On occasions when specific colonial issues were before the Trusteeship Council or the General Assembly the African and Asian states also have been critical of what seemed to them an inability of the American delegation to make up its mind, pro or con. One such case was when India and eleven other states last November introduced a resolution calling on the Portuguese Government to supply information about Angola, Mozambique and other overseas territories under its administration, something they claimed it was bound to do by Article 73 of the Charter, under the heading "Declaration Regarding Non-Self-Governing Territories." The Portuguese Government has refused to transmit such reports, on the grounds that the territories are not colonies but provinces of Portugal proper. In arguing its position it also gave very different interpretations of Article 73 and the Charter's intent in promoting the welfare of peoples. The Soviet delegate, Mr. Kuchava, said the resolution was shockingly weak and accused the sponsors of having been "forced by the colonialist powers to accept this emasculated thing." To which the Indian delegate, Mr. Jung, replied spiritedly: "My country, for one, needs to be given no lessons in anti-colonialism." The resolution was adopted, 45 votes to 6, with 24 abstentions. The United States was one of those that abstained, giving among its reasons that some of the phraseology was objectionably broad (which was true) and that it was not proper to single out countries to remind them of their obligations under Article 73 (which the sponsors considered a quibble, since Portugal is now the only power refusing to report on its overseas territories).

South Africa does not present, properly speaking, a "colonial problem," yet in anti-colonialist quarters it has been the origin of resentment against the United States for not condemning racism more formally. Washington did issue a critical statement after the Sharpeville shootings, and this created a sensation in Africa because it was so prompt and explicit; but its effect was dissipated when Washington seemed to have second thoughts about the wisdom of speaking out so frankly. In discussions of the South African question in the United Nations, the United States has shown great reserve. Its caution may spring partly from the knowledge that racism also exists in the United States, even though the United States Government, unlike the Union of South Africa Government, does not make discrimination an official policy but on the contrary condemns and fights it. But the caution comes more directly from a determination not to intervene in matters which, in the language of the Charter, "are essentially within the domestic jurisdiction of any state." That Charter provision was universally demanded at San Francisco, and without it not merely the United States but many other nations around the world would have refused to accept the duties of U.N. membership. In the realm of feelings as distinct from actions, Prime Minister Macmillan's "winds of change" speech revealed that his government is as convinced as ours that apartheid offers no solution for the racial conflict in South Africa. But the Union is an independent member of the British Commonwealth and there is no way in which London could coerce Pretoria if it would.
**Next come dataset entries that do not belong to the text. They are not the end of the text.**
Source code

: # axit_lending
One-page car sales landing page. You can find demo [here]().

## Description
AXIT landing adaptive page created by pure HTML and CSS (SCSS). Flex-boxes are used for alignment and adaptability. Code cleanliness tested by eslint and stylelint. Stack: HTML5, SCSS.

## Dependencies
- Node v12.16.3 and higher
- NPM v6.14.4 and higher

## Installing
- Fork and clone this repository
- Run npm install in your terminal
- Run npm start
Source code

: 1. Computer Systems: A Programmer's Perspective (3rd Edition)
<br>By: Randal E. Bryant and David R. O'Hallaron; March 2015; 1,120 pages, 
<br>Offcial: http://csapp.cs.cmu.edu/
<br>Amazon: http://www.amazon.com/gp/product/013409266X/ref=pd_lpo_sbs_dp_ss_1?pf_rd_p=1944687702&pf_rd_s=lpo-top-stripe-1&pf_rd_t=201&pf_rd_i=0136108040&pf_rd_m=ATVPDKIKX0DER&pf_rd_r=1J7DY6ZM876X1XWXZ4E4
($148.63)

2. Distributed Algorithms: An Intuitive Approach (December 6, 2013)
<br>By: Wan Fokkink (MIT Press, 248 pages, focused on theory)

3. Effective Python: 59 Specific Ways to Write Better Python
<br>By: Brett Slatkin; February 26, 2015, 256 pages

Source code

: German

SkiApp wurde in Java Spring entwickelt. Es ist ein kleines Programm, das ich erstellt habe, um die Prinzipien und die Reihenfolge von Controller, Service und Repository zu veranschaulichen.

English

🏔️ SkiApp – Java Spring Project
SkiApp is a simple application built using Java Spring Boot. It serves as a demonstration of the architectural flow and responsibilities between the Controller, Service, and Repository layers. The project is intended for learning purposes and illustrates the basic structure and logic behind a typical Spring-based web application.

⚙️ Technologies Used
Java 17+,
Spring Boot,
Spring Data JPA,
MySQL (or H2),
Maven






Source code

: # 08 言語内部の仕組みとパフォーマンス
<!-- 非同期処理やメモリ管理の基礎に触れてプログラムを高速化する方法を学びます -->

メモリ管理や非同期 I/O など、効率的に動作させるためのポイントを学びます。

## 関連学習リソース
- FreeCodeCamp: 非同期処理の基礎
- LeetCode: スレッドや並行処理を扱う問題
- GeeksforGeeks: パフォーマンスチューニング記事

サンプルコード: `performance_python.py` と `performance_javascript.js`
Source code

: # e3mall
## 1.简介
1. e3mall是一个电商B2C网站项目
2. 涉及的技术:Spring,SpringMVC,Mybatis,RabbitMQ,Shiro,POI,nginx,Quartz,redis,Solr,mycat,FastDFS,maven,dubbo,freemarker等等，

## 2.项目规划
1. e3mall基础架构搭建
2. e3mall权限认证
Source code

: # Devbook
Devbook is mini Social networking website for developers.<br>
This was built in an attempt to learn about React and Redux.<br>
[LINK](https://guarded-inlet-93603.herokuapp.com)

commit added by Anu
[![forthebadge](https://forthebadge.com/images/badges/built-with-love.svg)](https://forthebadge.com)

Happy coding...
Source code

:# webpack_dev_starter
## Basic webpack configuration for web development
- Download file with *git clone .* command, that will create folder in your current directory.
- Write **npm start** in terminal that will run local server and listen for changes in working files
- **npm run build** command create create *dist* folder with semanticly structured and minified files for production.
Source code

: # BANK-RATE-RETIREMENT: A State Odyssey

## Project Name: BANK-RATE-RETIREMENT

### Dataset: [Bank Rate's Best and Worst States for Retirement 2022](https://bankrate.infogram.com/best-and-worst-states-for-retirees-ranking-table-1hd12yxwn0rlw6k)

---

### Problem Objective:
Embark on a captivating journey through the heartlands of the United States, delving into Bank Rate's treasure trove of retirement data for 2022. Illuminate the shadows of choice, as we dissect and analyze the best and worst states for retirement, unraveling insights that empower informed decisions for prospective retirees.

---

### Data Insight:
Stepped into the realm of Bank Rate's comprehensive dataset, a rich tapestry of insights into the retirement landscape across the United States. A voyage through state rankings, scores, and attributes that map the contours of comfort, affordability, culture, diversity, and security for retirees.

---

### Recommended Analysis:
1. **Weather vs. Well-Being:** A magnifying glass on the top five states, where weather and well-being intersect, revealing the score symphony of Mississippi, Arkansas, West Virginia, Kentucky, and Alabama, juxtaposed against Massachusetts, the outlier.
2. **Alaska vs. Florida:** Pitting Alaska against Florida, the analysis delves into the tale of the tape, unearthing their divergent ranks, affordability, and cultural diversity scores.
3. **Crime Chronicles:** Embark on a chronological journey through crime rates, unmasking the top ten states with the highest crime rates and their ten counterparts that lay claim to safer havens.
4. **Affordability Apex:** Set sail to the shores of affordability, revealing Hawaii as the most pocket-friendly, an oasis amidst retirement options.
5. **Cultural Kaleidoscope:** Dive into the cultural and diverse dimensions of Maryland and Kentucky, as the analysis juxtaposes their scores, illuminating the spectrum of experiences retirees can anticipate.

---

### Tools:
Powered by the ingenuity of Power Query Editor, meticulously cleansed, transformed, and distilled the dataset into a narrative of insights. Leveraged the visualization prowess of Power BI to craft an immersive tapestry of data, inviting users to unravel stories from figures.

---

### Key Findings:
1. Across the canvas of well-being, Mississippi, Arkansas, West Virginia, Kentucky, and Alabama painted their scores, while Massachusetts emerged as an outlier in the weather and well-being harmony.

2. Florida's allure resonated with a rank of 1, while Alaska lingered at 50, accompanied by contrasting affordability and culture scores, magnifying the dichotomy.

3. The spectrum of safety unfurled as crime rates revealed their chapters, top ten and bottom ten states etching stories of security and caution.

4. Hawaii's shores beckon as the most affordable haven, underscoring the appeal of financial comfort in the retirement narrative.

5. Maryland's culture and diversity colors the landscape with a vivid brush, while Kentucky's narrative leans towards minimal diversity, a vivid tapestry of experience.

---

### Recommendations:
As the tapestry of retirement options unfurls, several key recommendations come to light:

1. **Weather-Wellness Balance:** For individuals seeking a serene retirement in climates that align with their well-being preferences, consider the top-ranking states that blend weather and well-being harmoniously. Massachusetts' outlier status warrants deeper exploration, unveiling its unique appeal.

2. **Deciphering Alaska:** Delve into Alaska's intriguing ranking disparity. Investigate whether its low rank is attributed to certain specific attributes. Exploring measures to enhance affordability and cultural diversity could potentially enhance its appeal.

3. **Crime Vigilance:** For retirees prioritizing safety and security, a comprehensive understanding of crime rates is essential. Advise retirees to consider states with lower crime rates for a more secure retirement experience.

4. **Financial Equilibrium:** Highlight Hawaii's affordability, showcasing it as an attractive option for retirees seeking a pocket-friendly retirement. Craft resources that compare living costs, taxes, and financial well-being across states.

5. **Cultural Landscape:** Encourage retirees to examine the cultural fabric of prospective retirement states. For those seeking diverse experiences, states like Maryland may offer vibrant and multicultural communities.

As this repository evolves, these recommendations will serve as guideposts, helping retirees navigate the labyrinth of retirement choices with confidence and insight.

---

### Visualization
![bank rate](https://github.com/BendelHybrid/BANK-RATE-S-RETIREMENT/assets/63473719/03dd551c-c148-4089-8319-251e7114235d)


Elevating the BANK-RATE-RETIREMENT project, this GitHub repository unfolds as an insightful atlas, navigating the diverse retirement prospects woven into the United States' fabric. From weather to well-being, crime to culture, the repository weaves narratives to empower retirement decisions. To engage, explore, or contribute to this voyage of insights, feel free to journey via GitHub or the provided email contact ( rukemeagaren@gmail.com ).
On one matter which concerns the Union the United States need not maintain the same reserved attitude that it does toward racial problems within the Union. The lineage of South West Africa as a mandated territory seems clear enough to justify the United Nations in requiring that the Union submit reports on conditions there, and to permit the United States to support the demand with vigor.
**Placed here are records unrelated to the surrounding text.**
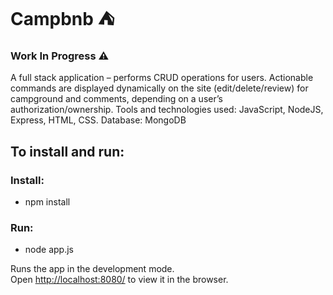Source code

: # Campbnb :tent:
### Work In Progress :warning:
A full stack application – performs CRUD operations for users. 
Actionable commands are displayed dynamically on the site (edit/delete/review) for campground and comments, depending 
on a user’s authorization/ownership.
Tools and technologies used: JavaScript, NodeJS, Express, HTML, CSS. Database: MongoDB


## To install and run:
### Install:
* npm install

### Run:
* node app.js

Runs the app in the development mode.<br />
Open [http://localhost:8080/](http://localhost:8080/) to view it in the browser.


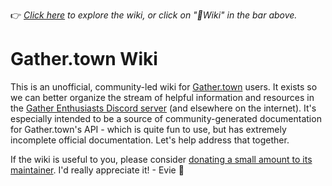👉 _[Click here](https://github.com/gvivster/GatherTown-Wiki/wiki) to explore the wiki, or click on "📖Wiki" in the bar above._

# Gather.town Wiki
This is an unofficial, community-led wiki for [Gather.town](http://gather.town/) users.
It exists so we can better organize the stream of helpful information and resources in the [Gather Enthusiasts Discord server](https://discord.gg/PXGqvXkHc6) (and elsewhere on the internet).
It's especially intended to be a source of community-generated documentation for Gather.town's API - which is quite fun to use, but has extremely incomplete official documentation. Let's help address that together.

If the wiki is useful to you, please consider [donating a small amount to its maintainer](https://ko-fi.com/gvguide). I'd really appreciate it! - Evie 🙂

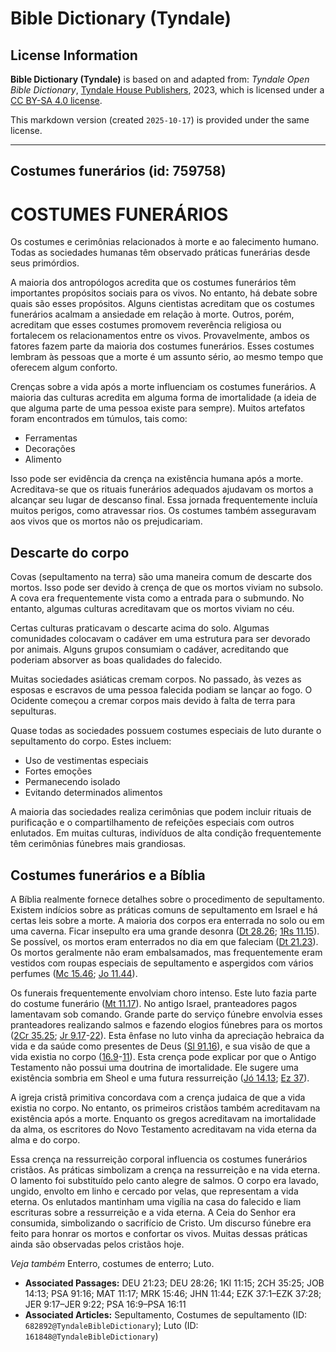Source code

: # Bible Dictionary (Tyndale)

## License Information

**Bible Dictionary (Tyndale)** is based on and adapted from: _Tyndale Open Bible Dictionary_, [Tyndale House Publishers](https://tyndaleopenresources.com/), 2023, which is licensed under a [CC BY-SA 4.0 license](https://creativecommons.org/licenses/by-sa/4.0/legalcode.en).

This markdown version (created `2025-10-17`) is provided under the same license.



--------------------------------

## Costumes funerários (id: 759758)

COSTUMES FUNERÁRIOS
===================

Os costumes e cerimônias relacionados à morte e ao falecimento humano. Todas as sociedades humanas têm observado práticas funerárias desde seus primórdios.

A maioria dos antropólogos acredita que os costumes funerários têm importantes propósitos sociais para os vivos. No entanto, há debate sobre quais são esses propósitos. Alguns cientistas acreditam que os costumes funerários acalmam a ansiedade em relação à morte. Outros, porém, acreditam que esses costumes promovem reverência religiosa ou fortalecem os relacionamentos entre os vivos. Provavelmente, ambos os fatores fazem parte da maioria dos costumes funerários. Esses costumes lembram às pessoas que a morte é um assunto sério, ao mesmo tempo que oferecem algum conforto.

Crenças sobre a vida após a morte influenciam os costumes funerários. A maioria das culturas acredita em alguma forma de imortalidade (a ideia de que alguma parte de uma pessoa existe para sempre). Muitos artefatos foram encontrados em túmulos, tais como:

* Ferramentas
* Decorações
* Alimento

Isso pode ser evidência da crença na existência humana após a morte. Acreditava\-se que os rituais funerários adequados ajudavam os mortos a alcançar seu lugar de descanso final. Essa jornada frequentemente incluía muitos perigos, como atravessar rios. Os costumes também asseguravam aos vivos que os mortos não os prejudicariam.

Descarte do corpo
-----------------

Covas (sepultamento na terra) são uma maneira comum de descarte dos mortos. Isso pode ser devido à crença de que os mortos viviam no subsolo. A cova era frequentemente vista como a entrada para o submundo. No entanto, algumas culturas acreditavam que os mortos viviam no céu.

Certas culturas praticavam o descarte acima do solo. Algumas comunidades colocavam o cadáver em uma estrutura para ser devorado por animais. Alguns grupos consumiam o cadáver, acreditando que poderiam absorver as boas qualidades do falecido.

Muitas sociedades asiáticas cremam corpos. No passado, às vezes as esposas e escravos de uma pessoa falecida podiam se lançar ao fogo. O Ocidente começou a cremar corpos mais devido à falta de terra para sepulturas.

Quase todas as sociedades possuem costumes especiais de luto durante o sepultamento do corpo. Estes incluem:

* Uso de vestimentas especiais
* Fortes emoções
* Permanecendo isolado
* Evitando determinados alimentos

A maioria das sociedades realiza cerimônias que podem incluir rituais de purificação e o compartilhamento de refeições especiais com outros enlutados. Em muitas culturas, indivíduos de alta condição frequentemente têm cerimônias fúnebres mais grandiosas.

Costumes funerários e a Bíblia
------------------------------

A Bíblia realmente fornece detalhes sobre o procedimento de sepultamento. Existem indícios sobre as práticas comuns de sepultamento em Israel e há certas leis sobre a morte. A maioria dos corpos era enterrada no solo ou em uma caverna. Ficar insepulto era uma grande desonra ([Dt 28\.26](https://ref.ly/Deut28:26); [1Rs 11\.15](https://ref.ly/1Kgs11:15)). Se possível, os mortos eram enterrados no dia em que faleciam ([Dt 21\.23](https://ref.ly/Deut21:23)). Os mortos geralmente não eram embalsamados, mas frequentemente eram vestidos com roupas especiais de sepultamento e aspergidos com vários perfumes ([Mc 15\.46](https://ref.ly/Mark15:46); [Jo 11\.44](https://ref.ly/John11:44)).

Os funerais frequentemente envolviam choro intenso. Este luto fazia parte do costume funerário ([Mt 11\.17](https://ref.ly/Matt11:17)). No antigo Israel, pranteadores pagos lamentavam sob comando. Grande parte do serviço fúnebre envolvia esses pranteadores realizando salmos e fazendo elogios fúnebres para os mortos ([2Cr 35\.25](https://ref.ly/2Chr35:25); [Jr 9\.17](https://ref.ly/Jer9:17-Jer9:22)\-[22](https://ref.ly/Jer9:17-Jer9:22)). Esta ênfase no luto vinha da apreciação hebraica da vida e da saúde como presentes de Deus ([Sl 91\.16](https://ref.ly/Ps91:16)), e sua visão de que a vida existia no corpo ([16\.9](https://ref.ly/Ps16:9-Ps16:11)\-[11](https://ref.ly/Ps16:9-Ps16:11)). Esta crença pode explicar por que o Antigo Testamento não possui uma doutrina de imortalidade. Ele sugere uma existência sombria em Sheol e uma futura ressurreição ([Jó 14\.13](https://ref.ly/Job14:13); [Ez 37](https://ref.ly/Ezek37:1-Ezek37:28)).

A igreja cristã primitiva concordava com a crença judaica de que a vida existia no corpo. No entanto, os primeiros cristãos também acreditavam na existência após a morte. Enquanto os gregos acreditavam na imortalidade da alma, os escritores do Novo Testamento acreditavam na vida eterna da alma e do corpo.

Essa crença na ressurreição corporal influencia os costumes funerários cristãos. As práticas simbolizam a crença na ressurreição e na vida eterna. O lamento foi substituído pelo canto alegre de salmos. O corpo era lavado, ungido, envolto em linho e cercado por velas, que representam a vida eterna. Os enlutados mantinham uma vigília na casa do falecido e liam escrituras sobre a ressurreição e a vida eterna. A Ceia do Senhor era consumida, simbolizando o sacrifício de Cristo. Um discurso fúnebre era feito para honrar os mortos e confortar os vivos. Muitas dessas práticas ainda são observadas pelos cristãos hoje.

*Veja também* Enterro, costumes de enterro; Luto.

* **Associated Passages:** DEU 21:23; DEU 28:26; 1KI 11:15; 2CH 35:25; JOB 14:13; PSA 91:16; MAT 11:17; MRK 15:46; JHN 11:44; EZK 37:1–EZK 37:28; JER 9:17–JER 9:22; PSA 16:9–PSA 16:11
* **Associated Articles:** Sepultamento, Costumes de sepultamento (ID: `682892@TyndaleBibleDictionary`); Luto (ID: `161848@TyndaleBibleDictionary`)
The Algerian war presented the United States with perhaps its most perplexing difficulties in satisfying a NATO partner and at the same time avoiding involvement on the "colonialist" side. We have come to place our hopes on President de Gaulle's patient efforts to end the struggle and, incidentally, save us from our dilemma; and in past months the chances that this might in fact happen have on the whole improved. The United States has felt a special duty not to do anything that might lessen de Gaulle's chances of success. This would have been its position even if France were not a NATO member, for it could not in conscience take any action which risked blocking the only hopeful exit in sight in Algeria, thereby increasing the danger that the war might even ignite civil war in France itself. The American attitude has been resented in many parts of Africa, but not everywhere. The French-speaking Republics now grouped in the Community or the Entente have favored de Gaulle and approved our wish not to hamper him. Tunisia has tried as earnestly to be helpful in the Franco-Algerian negotiations as Morocco, Guinea, Mali and the U.A.R. have tried to sabotage them.

When it comes to dealing with problems like these Mr. Khrushchev does not have to weigh alternatives of responsible statesmanship. His choice is predetermined. He will take whatever course promotes the disintegration of the Western alliance; favors turbulence in Africa or anywhere else that will permit Soviet penetration; and damages as much as possible the reputation and influence of the United Nations as a force for the orderly settlement of disputes and resistance to aggression and blackmail. He feels quite uninhibited--indeed takes a self-righteous tone--in attacking colonialism and imperialism, and when he does so he wins applause from many of the neutralist delegations (and not the smallest or most inexperienced only). The applause is exhilarating, and he gazes contemptuously around the chamber at the stony-faced Western delegates. But his deeper aims are clear: to make the lie that the Soviet Union is the paladin of the oppressed so familiar by endless repetition that in the face of all the evidence the credulous in the end feel there is something to it; and to divert attention from Soviet oppression and from the Soviet form of colonialism which, fortunately for his argument, fastens itself on regions comfortably far from the tropics.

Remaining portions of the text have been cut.